Ainsi passera - avec les quatre empires universels - la cité qui a séduit les nations, pour faire place au royaume du Fils de l'homme qui, lui, ne passera pas. Comme Jérusalem a survécu à la cité royale d'Assur, Israël survivra à la Babylone prophétique et régnera avec le Seigneur, éternellement. Un ange descendant du ciel  criera : Elle est tombée, elle est tombée, Babylone la grande ! (Apoc. 18 : 1-2). Les empires passent mais le peuple de Dieu demeure, et la Parole de Dieu subsiste à toujours.

 

 

 

CONCLUSION

 

            On ne possède sur la vie de Jonas que le court fragment que nous venons de considérer ; mais que d'enseignements il contient ! Combien de précieuses pensées il nous suggère au sujet des relations intimes entre la créature et son Créateur ! En aurions-nous su davantage si nous avions eu sous les yeux la vie entière du prophète ! Nous la connaîtrons un jour, de même que la biographie de tous les enfants de Dieu. Leur histoire complète sera solennellement déroulée dans la journée de Christ. Quel thème inépuisable d'actions de grâces il en résultera devant Son incompréhensible amour !

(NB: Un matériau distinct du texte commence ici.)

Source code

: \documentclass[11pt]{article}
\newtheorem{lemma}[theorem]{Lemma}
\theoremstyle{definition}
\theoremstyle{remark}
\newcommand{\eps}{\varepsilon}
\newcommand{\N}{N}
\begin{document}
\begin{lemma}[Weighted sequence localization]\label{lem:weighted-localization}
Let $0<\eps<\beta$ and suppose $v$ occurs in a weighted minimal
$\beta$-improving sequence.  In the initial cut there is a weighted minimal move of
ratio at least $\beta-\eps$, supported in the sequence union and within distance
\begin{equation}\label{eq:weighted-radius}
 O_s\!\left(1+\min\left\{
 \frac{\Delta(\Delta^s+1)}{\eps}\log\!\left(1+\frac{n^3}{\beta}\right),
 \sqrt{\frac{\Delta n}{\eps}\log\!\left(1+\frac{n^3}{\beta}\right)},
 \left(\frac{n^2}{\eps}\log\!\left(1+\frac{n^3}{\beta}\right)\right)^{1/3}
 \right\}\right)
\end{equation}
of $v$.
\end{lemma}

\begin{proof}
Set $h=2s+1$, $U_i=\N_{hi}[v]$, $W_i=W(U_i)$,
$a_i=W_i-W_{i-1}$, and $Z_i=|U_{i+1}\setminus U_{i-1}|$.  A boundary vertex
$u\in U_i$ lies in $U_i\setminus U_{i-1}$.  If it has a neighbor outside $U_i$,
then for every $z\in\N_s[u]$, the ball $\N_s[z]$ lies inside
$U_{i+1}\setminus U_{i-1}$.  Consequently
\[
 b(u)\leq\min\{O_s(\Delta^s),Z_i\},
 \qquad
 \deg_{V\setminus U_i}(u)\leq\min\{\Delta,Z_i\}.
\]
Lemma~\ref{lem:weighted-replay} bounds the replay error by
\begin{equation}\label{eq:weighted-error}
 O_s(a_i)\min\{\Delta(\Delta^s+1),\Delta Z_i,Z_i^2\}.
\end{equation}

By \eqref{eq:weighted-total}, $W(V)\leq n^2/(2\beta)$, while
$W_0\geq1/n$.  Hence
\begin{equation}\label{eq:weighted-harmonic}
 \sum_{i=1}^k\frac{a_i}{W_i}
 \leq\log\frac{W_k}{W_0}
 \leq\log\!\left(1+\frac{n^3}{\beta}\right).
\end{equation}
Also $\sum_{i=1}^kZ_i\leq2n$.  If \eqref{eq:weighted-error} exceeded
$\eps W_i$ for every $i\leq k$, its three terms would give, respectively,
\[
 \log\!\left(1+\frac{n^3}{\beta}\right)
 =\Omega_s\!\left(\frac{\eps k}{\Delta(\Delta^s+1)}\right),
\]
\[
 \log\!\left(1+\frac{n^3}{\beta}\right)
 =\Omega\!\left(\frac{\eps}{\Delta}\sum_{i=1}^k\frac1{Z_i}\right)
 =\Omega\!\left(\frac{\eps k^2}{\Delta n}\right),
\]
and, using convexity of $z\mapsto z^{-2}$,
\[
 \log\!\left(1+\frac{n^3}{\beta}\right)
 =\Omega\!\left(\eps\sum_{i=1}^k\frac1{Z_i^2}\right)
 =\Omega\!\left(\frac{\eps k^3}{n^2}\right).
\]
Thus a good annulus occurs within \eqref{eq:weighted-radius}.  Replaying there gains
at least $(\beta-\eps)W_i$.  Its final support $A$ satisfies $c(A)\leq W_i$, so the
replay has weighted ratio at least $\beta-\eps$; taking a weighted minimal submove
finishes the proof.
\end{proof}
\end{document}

 On aimerait savoir d'une manière positive comment Jonas termina sa carrière. Le Saint Esprit a trouvé bon de nous le cacher ; désirons plutôt mettre à profit ce qu'Il nous révèle. Il a ses raisons pour ne nous donner qu'un « fragment » de la carrière du prophète. C'est apparemment la seule partie de sa vie qui se soit liée au but que Dieu se proposait dans cette affaire. Résumons, en l'accompagnant de quelques développements nouveaux, nos méditations précédentes.

            D'abord, le livre de Jonas a manifestement un but moral. Il montre ce qu'est la nature humaine. N'y voir qu'un simple épisode de la vie du fils d'Amitthaï serait insuffisant. Non, ce livre n'est pas simplement l'histoire d'un homme, mais plutôt celle de l'homme. L'homme - tel que la chute en Eden l'a rendu - ayant la chair en lui, on retrouve celle-ci chez l'enfant de Dieu comme chez celui qui est dans ses péchés. Elle ne peut changer, nous devons la tenir dans la mort. Paul avait fait cette expérience pour lui-même (Rom. 7). Plus l'Esprit de Dieu nous éclaire, plus nous découvrons en nous ce « moi » en qui il n'y a aucun bien. Nous le voyons en activité chez Jonas et tant d'autres personnes dans la Bible. Sa façon de se montrer varie d'un individu à l'autre; mais ses manifestations se retrouvent chez tous. Le même égoïsme se voit chez tous les fils d'Adam ; la même résistance à la volonté de Dieu ; le même soin pour assurer son bien-être, souvent au préjudice de notre prochain. Il y a le même désir secret de ne pas être privés du moindre objet de nos voeux, les mêmes mouvements d'impatience, de dépit ; les même luttes et la même contestation avec le Seigneur. Placés dans des circonstances semblables à celles de Jonas, notre conduite n'aurait sans doute pas été meilleure que la sienne. Sous la plume de l'inspiration divine, la description de notre état intérieur ne brillerait guère non plus.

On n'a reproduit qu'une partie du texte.